View on GitHub

Errata

The errata list is a list of errors and their corrections that were found after the product was released. Use the Github issue tracker to submit new errors.

Chapter 1

p. 12-13, code for Figure 1.7 and Figure 1.8 - value_counts creates now column named proportion:

...
X.loc[4, 'proportion'] = 0  # there are no samples with 4 blemishes add a row
X = X.sort_index()  # sort by number of blemishes
ax = X['proportion'].plot.bar(color='grey', legend=False)
...
X['Cumulative Frequency'] = X['proportion'].cumsum()
...

Chapter 2

p. 55, Section 2.2.1.1 - Clarification: The scipy package uses the term probability mass function instead of probability distribution function for discrete distributions. Both terms are used in the literature. In Modern Statistics, we use the term probability distribution function for both discrete and continuous distributions.

Chapter 3

p. 162, Equation 3.30 - Replace percentile for the first $\chi^2$:

$\left(\frac{(n-1)S^2}{\chi^2{1-\alpha/2}[n-1]}, \frac{(n-1)S^2}{\chi^2{\alpha/2}[n-1]}\right)$
p. 186, Figure 3.15 - Incorrect distribution used to create the Figure. The updated code creates the following Figure. The additional dashed lines show the approximated HPD.

p. 190 - Code sample, the compute_bootci function cannot identify np.mean as a function (see PR). Replace with

B = pg.compute_bootci(etchrate, func=lambda x: np.mean(x), n_boot=1000,
                    confidence=0.95, return_dist=True, seed=1)

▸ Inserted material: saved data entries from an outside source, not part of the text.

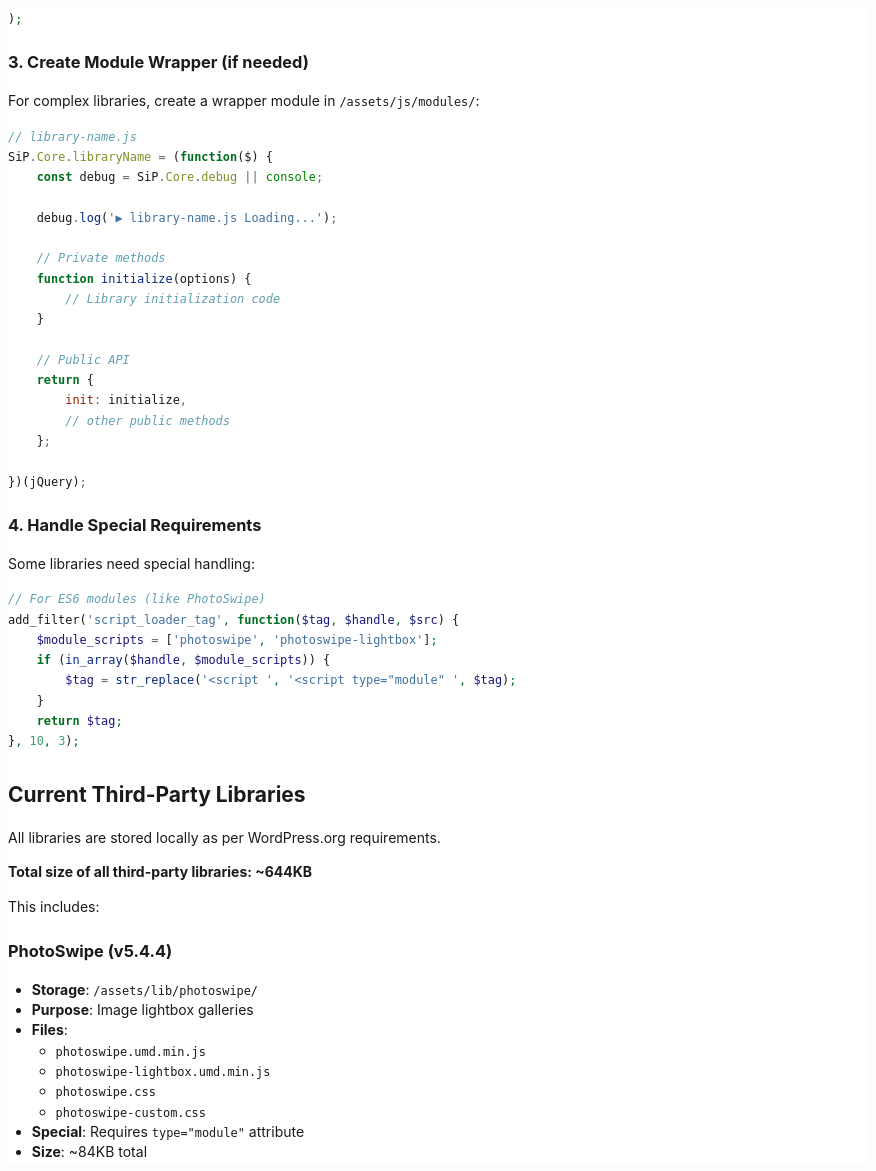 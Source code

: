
 ```php
);
```

### 3. Create Module Wrapper (if needed)

For complex libraries, create a wrapper module in `/assets/js/modules/`:

```javascript
// library-name.js
SiP.Core.libraryName = (function($) {
    const debug = SiP.Core.debug || console;
    
    debug.log('▶ library-name.js Loading...');
    
    // Private methods
    function initialize(options) {
        // Library initialization code
    }
    
    // Public API
    return {
        init: initialize,
        // other public methods
    };
    
})(jQuery);
```

### 4. Handle Special Requirements

Some libraries need special handling:

```php
// For ES6 modules (like PhotoSwipe)
add_filter('script_loader_tag', function($tag, $handle, $src) {
    $module_scripts = ['photoswipe', 'photoswipe-lightbox'];
    if (in_array($handle, $module_scripts)) {
        $tag = str_replace('<script ', '<script type="module" ', $tag);
    }
    return $tag;
}, 10, 3);
```

## Current Third-Party Libraries

All libraries are stored locally as per WordPress.org requirements.

**Total size of all third-party libraries: ~644KB**

This includes:

### PhotoSwipe (v5.4.4)
- **Storage**: `/assets/lib/photoswipe/`
- **Purpose**: Image lightbox galleries
- **Files**: 
  - `photoswipe.umd.min.js`
  - `photoswipe-lightbox.umd.min.js`
  - `photoswipe.css`
  - `photoswipe-custom.css`
- **Special**: Requires `type="module"` attribute
- **Size**: ~84KB total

p. 196 - Code sample, the print statement needs to contain f-strings. Replace

print('Xbar {Xbar:.2f} / SX {SX:.3f}')
print('Ybar {Xbar:.2f} / SY {SX:.3f}')

with

print(f'Xbar {Xbar:.2f} / SX {SX:.3f}')
print(f'Ybar {Ybar:.2f} / SY {SY:.3f}')

Chapter 4

p. 251: Scale in the regression summary output corresponds to $S_e^2$.

The $S_e^2$ value is shown in the regression summary output as Scale.
Exercise 4.27: effects => affects

Chapter 6

p. 333 - naming inconsistency of formula for polynomial model with seasonality. Replace poly_formula with formula:

formula = 'Dow_Jones_Index ~ C(month) + I(trend**3) + I(trend**2) + trend + 1'
model_3 = smf.ols(formula=formula, data=dow1941_df).fit()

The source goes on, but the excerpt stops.